Here are the instructions. Can someone help out with my questions?
  1. Mash at 152F for 60 minutes
    1. Can anyone help me with water temp when adding it to the mash tun? I am using a 10 gallon HD cooler.
  2. After 60 minutes, add hot water to bring mash in the mash tun to 170F, let rest for 10 minutes.
    1. Does it matter how much water I add when mashing out, can there be too much or too little?
  3. I am now at 70 minutes and my mash tun is full of wort (nothing yet in the kettle). Vorlauf until wort is clear and begin filling kettle.
    1. How hot should my sparge water be?
Thank you all!
1 - Use a mash calculator.
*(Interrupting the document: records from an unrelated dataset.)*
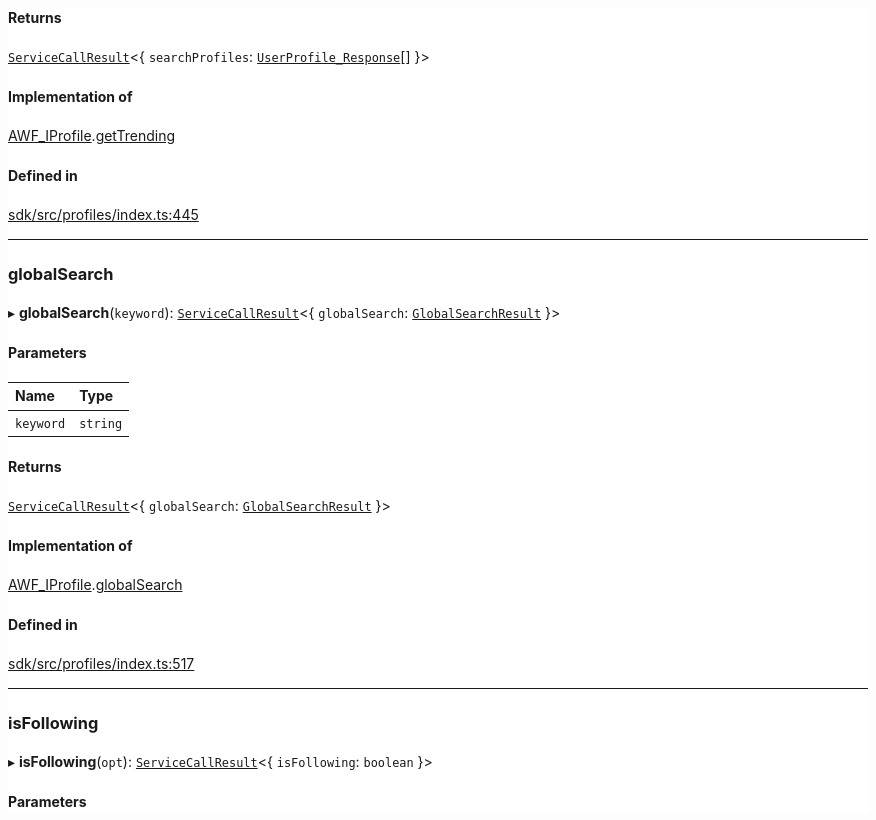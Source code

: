 #### Returns

[`ServiceCallResult`](../modules/akashaproject_ui_app_loader._internal_.md#servicecallresult)<{ `searchProfiles`: [`UserProfile_Response`](../interfaces/akashaproject_ui_app_loader._internal_.UserProfile_Response.md)[]  }\>

#### Implementation of

[AWF_IProfile](../interfaces/akashaproject_ui_app_loader._internal_.AWF_IProfile.md).[getTrending](../interfaces/akashaproject_ui_app_loader._internal_.AWF_IProfile.md#gettrending)

#### Defined in

[sdk/src/profiles/index.ts:445](https://github.com/AKASHAorg/akasha-world-framework/blob/d81a7246/sdk/src/profiles/index.ts#L445)

___

### globalSearch

▸ **globalSearch**(`keyword`): [`ServiceCallResult`](../modules/akashaproject_ui_app_loader._internal_.md#servicecallresult)<{ `globalSearch`: [`GlobalSearchResult`](../interfaces/akashaproject_ui_app_loader._internal_.GlobalSearchResult.md)  }\>

#### Parameters

| Name | Type |
| :------ | :------ |
| `keyword` | `string` |

#### Returns

[`ServiceCallResult`](../modules/akashaproject_ui_app_loader._internal_.md#servicecallresult)<{ `globalSearch`: [`GlobalSearchResult`](../interfaces/akashaproject_ui_app_loader._internal_.GlobalSearchResult.md)  }\>

#### Implementation of

[AWF_IProfile](../interfaces/akashaproject_ui_app_loader._internal_.AWF_IProfile.md).[globalSearch](../interfaces/akashaproject_ui_app_loader._internal_.AWF_IProfile.md#globalsearch)

#### Defined in

[sdk/src/profiles/index.ts:517](https://github.com/AKASHAorg/akasha-world-framework/blob/d81a7246/sdk/src/profiles/index.ts#L517)

___

### isFollowing

▸ **isFollowing**(`opt`): [`ServiceCallResult`](../modules/akashaproject_ui_app_loader._internal_.md#servicecallresult)<{ `isFollowing`: `boolean`  }\>

#### Parameters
Or trial and error over many batches :)

2 - If you mash out, use what you need to. Basically, what you use for mash out will be taken away from what you would have used to sparge. After you drain your mash into your kettle, check the volume in your kettle, then add sparge water to the grains to get to your starting boil volume. (i.e. if you're looking to start the boil with 7 gallons, and you've got 4 gallons in your kettle, sparging with 3 gallons should get you there.)

3 - I sparge with room temp water. If you use hot to get to a boil faster, going over 170-ish can extract tannins if your pH is off.

On another note, I'm kind of surprised that Farmhouse didn't let you know what hops you're actually using. Makes it harder to learn about the hops and what they taste/smell like.